INSPIRE ME! Artist Keith Haring

I present what not to do instead 
of saying "this is what you should do". 
Keith Haring: The Ten Commandments at Deitch 2008
By TAHLIB

This May 2013, A&O salutes Keith Haring (1958-1990) as our INSPIRE ME! Artist of the Month. This Reading, Pennsylvania native whose friends said turned from "Jesus freak to AIDS activist" during the 1980s would have been 55-years-old on May 4th had he survived the devastation of AIDS. In our view, being an AIDS activist is the same thing as being a Jesus freak, and while saluting his religious activism; we also salute his genius as a religious artist by calling attention to a major retrospective of his works which just opened in France. This month's Inspire Me! posting is based on excerpts from Sylvie Couderc's 1985 inteview with Haring.
Keith Haring | DesignLovr
By Sylvie Couderc

1. Those ten paintings are entitled ‘The Ten Commandments”. Could you comment on this title, and on how you referred yourself to the Bible? Did you reread the book? I could not remember what the “Ten Commandments” were so I had to get a bible when I got here. The way I worked on the “Ten Commandments” is: even though its says “thou shalt not steal”, the picture I show is someone stealing: the antithesis. I present what not to do instead of saying “this is what you should do”. And at the same time there are things that allude to other ideas. If you did not know that they are the “Ten Commandments”, you would probably read a different story.
2. You have chosen to display a drawing by Matisse at the entrance of the exhibit, as an introduction to it. Why so? I picked Matisse for the simplicity of his line, and because he’s been one of my favorite painters for a long time. But also because those particular drawings were done for a chapel and the arches here remind me very much of a church. There is some kind of religious connotation to it. Matisse’s drawing is about taking Christ to the cross, and in a way he was doing a more literal translation of the story of the Bible, not trying to add other metaphors.
3. Don’t some of your works take their cue from ancient paintings, especially those of pre-Columbian civilizations? How important are primitive arts for you? For me it was very interesting how obviously early abstract painters like Braque, Picasso, or Brancusi really were directly inspired by things that were starting to turn up for the first time from Africa.

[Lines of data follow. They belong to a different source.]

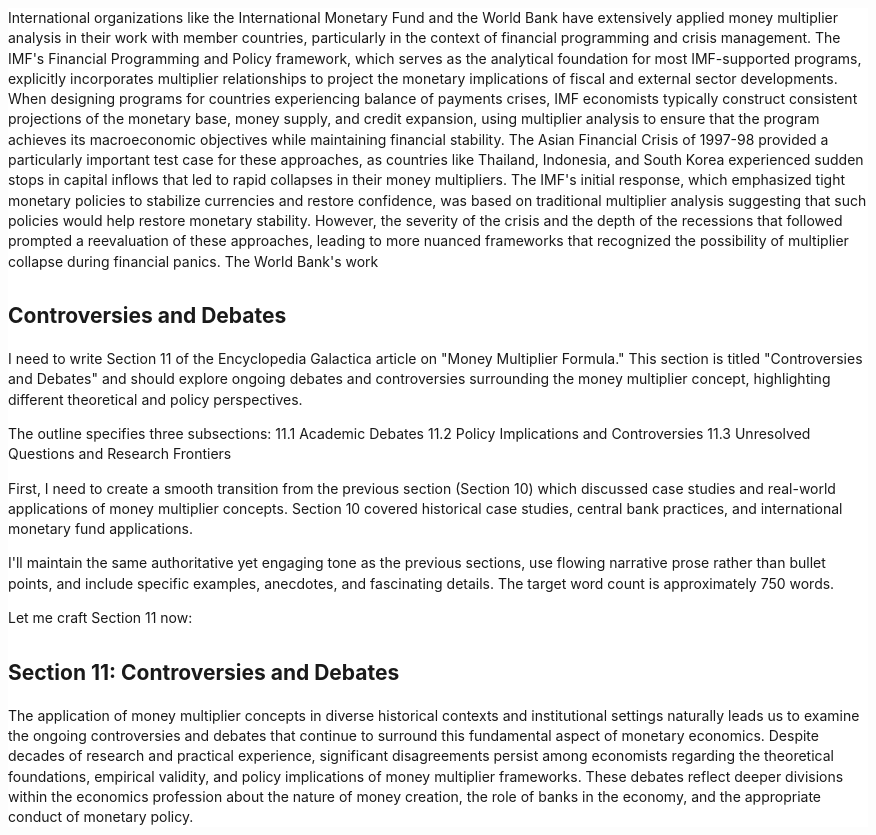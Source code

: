 International organizations like the International Monetary Fund and the World Bank have extensively applied money multiplier analysis in their work with member countries, particularly in the context of financial programming and crisis management. The IMF's Financial Programming and Policy framework, which serves as the analytical foundation for most IMF-supported programs, explicitly incorporates multiplier relationships to project the monetary implications of fiscal and external sector developments. When designing programs for countries experiencing balance of payments crises, IMF economists typically construct consistent projections of the monetary base, money supply, and credit expansion, using multiplier analysis to ensure that the program achieves its macroeconomic objectives while maintaining financial stability. The Asian Financial Crisis of 1997-98 provided a particularly important test case for these approaches, as countries like Thailand, Indonesia, and South Korea experienced sudden stops in capital inflows that led to rapid collapses in their money multipliers. The IMF's initial response, which emphasized tight monetary policies to stabilize currencies and restore confidence, was based on traditional multiplier analysis suggesting that such policies would help restore monetary stability. However, the severity of the crisis and the depth of the recessions that followed prompted a reevaluation of these approaches, leading to more nuanced frameworks that recognized the possibility of multiplier collapse during financial panics. The World Bank's work

## Controversies and Debates

<think>I need to write Section 11 of the Encyclopedia Galactica article on "Money Multiplier Formula." This section is titled "Controversies and Debates" and should explore ongoing debates and controversies surrounding the money multiplier concept, highlighting different theoretical and policy perspectives.

The outline specifies three subsections:
11.1 Academic Debates
11.2 Policy Implications and Controversies
11.3 Unresolved Questions and Research Frontiers

First, I need to create a smooth transition from the previous section (Section 10) which discussed case studies and real-world applications of money multiplier concepts. Section 10 covered historical case studies, central bank practices, and international monetary fund applications.

I'll maintain the same authoritative yet engaging tone as the previous sections, use flowing narrative prose rather than bullet points, and include specific examples, anecdotes, and fascinating details. The target word count is approximately 750 words.

Let me craft Section 11 now:

## Section 11: Controversies and Debates

The application of money multiplier concepts in diverse historical contexts and institutional settings naturally leads us to examine the ongoing controversies and debates that continue to surround this fundamental aspect of monetary economics. Despite decades of research and practical experience, significant disagreements persist among economists regarding the theoretical foundations, empirical validity, and policy implications of money multiplier frameworks. These debates reflect deeper divisions within the economics profession about the nature of money creation, the role of banks in the economy, and the appropriate conduct of monetary policy.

4. This attitude provides the basis on which you develop a mythology and a bestiary that are very personal to you. The vocabulary of my images became “physical”, almost; it’s a vocabulary of signs and symbols evoking different ideas, and gaining meaning through repetition and juxtaposition, changing meaning as they appear over and over, as I use them in different situations. Images gain power with repetition.
5. Where do those images arise from? There are things that Jung said about the collective unconscious. I don’t know if I can talk about “dream work” because I don’t really get things specifically from my dreams… I become a vessel for this information, for this kind of magic, the spirit that flows through me and creates this thing.

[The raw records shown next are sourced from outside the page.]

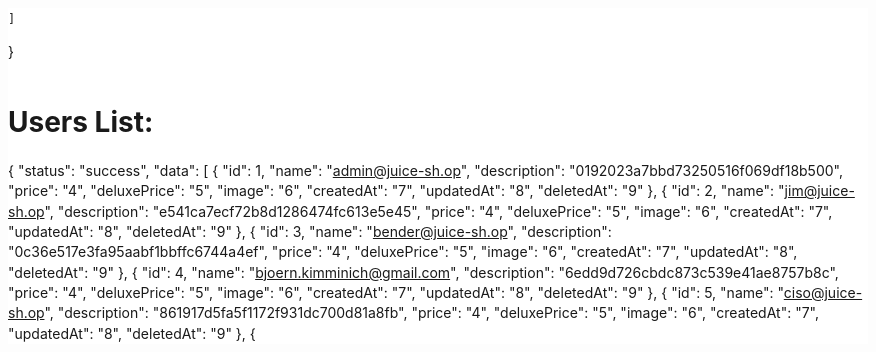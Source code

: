     ]
}


<h1>Users List:</h1>

{
    "status": "success",
    "data": [
        {
            "id": 1,
            "name": "admin@juice-sh.op",
            "description": "0192023a7bbd73250516f069df18b500",
            "price": "4",
            "deluxePrice": "5",
            "image": "6",
            "createdAt": "7",
            "updatedAt": "8",
            "deletedAt": "9"
        },
        {
            "id": 2,
            "name": "jim@juice-sh.op",
            "description": "e541ca7ecf72b8d1286474fc613e5e45",
            "price": "4",
            "deluxePrice": "5",
            "image": "6",
            "createdAt": "7",
            "updatedAt": "8",
            "deletedAt": "9"
        },
        {
            "id": 3,
            "name": "bender@juice-sh.op",
            "description": "0c36e517e3fa95aabf1bbffc6744a4ef",
            "price": "4",
            "deluxePrice": "5",
            "image": "6",
            "createdAt": "7",
            "updatedAt": "8",
            "deletedAt": "9"
        },
        {
            "id": 4,
            "name": "bjoern.kimminich@gmail.com",
            "description": "6edd9d726cbdc873c539e41ae8757b8c",
            "price": "4",
            "deluxePrice": "5",
            "image": "6",
            "createdAt": "7",
            "updatedAt": "8",
            "deletedAt": "9"
        },
        {
            "id": 5,
            "name": "ciso@juice-sh.op",
            "description": "861917d5fa5f1172f931dc700d81a8fb",
            "price": "4",
            "deluxePrice": "5",
            "image": "6",
            "createdAt": "7",
            "updatedAt": "8",
            "deletedAt": "9"
        },
        {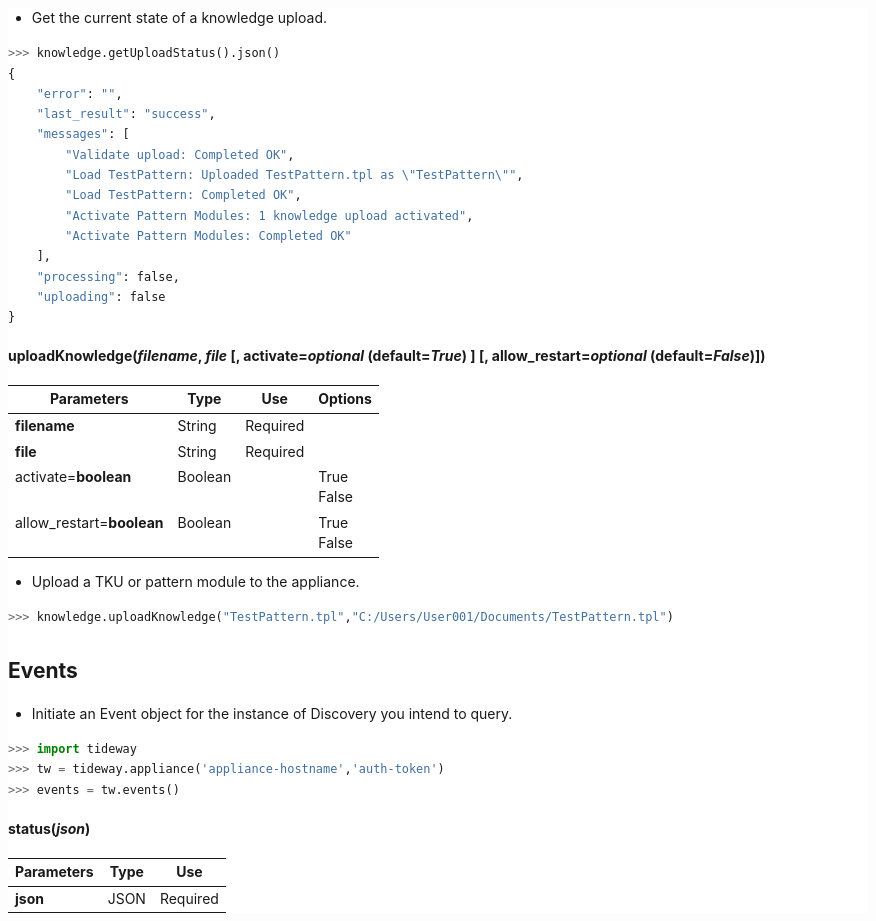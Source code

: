 - Get the current state of a knowledge upload.

```python
>>> knowledge.getUploadStatus().json()
{
    "error": "",
    "last_result": "success",
    "messages": [
        "Validate upload: Completed OK",
        "Load TestPattern: Uploaded TestPattern.tpl as \"TestPattern\"",
        "Load TestPattern: Completed OK",
        "Activate Pattern Modules: 1 knowledge upload activated",
        "Activate Pattern Modules: Completed OK"
    ],
    "processing": false,
    "uploading": false
}
```
#### uploadKnowledge(*filename*, *file* [, activate=*optional* (default=*True*) ] [, allow_restart=*optional* (default=*False*)])

| Parameters | Type | Use | Options
| - | - | - | -
| **filename** | String | Required | |
| **file** | String | Required | |
| activate=**boolean** | Boolean | | True<br>False |
| allow_restart=**boolean** | Boolean | | True<br>False |

- Upload a TKU or pattern module to the appliance.

```python
>>> knowledge.uploadKnowledge("TestPattern.tpl","C:/Users/User001/Documents/TestPattern.tpl")
```
## Events

- Initiate an Event object for the instance of Discovery you intend to query.

```python
>>> import tideway
>>> tw = tideway.appliance('appliance-hostname','auth-token')
>>> events = tw.events()
```
#### status(*json*)

| Parameters | Type | Use
| - | - | -
| **json** | JSON | Required |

6. Taking a close look at your drawings and paintings, one notices that you paint them with great freedom, integrating the drippings and the spots into them. Is this another means of preserving this spontaneity you just mentioned? The dripping… well, if it happens, it happens; it does not take anything from the work. The dripping just proves that you were not trying to control the work, but the work was developing by itself and if it drips, it’s a natural part in the evolution of the work.

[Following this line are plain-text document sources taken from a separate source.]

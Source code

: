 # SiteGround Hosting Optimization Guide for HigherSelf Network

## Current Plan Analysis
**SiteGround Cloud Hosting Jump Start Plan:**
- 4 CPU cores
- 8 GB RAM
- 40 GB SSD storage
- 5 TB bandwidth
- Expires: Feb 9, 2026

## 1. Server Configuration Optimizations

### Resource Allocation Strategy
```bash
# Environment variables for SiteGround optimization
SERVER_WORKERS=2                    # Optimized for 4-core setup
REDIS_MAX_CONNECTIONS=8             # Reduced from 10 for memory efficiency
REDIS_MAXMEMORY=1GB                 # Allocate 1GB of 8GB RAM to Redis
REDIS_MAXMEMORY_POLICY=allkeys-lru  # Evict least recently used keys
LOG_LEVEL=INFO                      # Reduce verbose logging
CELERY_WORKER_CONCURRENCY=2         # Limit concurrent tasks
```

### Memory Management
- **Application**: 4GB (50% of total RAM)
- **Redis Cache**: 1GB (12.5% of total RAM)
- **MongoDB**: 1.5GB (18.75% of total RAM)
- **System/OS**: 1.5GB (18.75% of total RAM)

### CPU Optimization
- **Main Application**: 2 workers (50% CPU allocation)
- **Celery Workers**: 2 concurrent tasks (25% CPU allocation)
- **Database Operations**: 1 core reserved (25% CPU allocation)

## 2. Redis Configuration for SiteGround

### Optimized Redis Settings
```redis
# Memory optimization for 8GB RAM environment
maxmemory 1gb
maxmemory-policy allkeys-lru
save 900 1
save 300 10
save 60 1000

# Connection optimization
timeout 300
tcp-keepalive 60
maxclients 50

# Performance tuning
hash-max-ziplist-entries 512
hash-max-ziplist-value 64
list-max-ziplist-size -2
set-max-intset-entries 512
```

7. Haven’t your paintings become more colorful lately? I have been using color since I was a kid; but for a while there was a misconception that I did not use color because what I did in the subway was basically chalk on black paper. But when I started painting on canvas, then I could use the full range of colors again. in the “Ten Commandments”, from one panel to another, I began to make connections with the red always being the color representing power. If I were asked to use three colors it would be black, white and red, for they are the three strongest colors, and yellow would be my next choice. Red is one of the strongest colors, it’s blood, it has a power with the eye. That’s why traffic lights are red I guess, and stop signs as well… In fact I use red in all of my paintings.

Bordeaux, December 16,1985.This interview was made by Sylvie Couderc, with the collaboration of Syivie Marchand.Transcription Sylvie Marchand.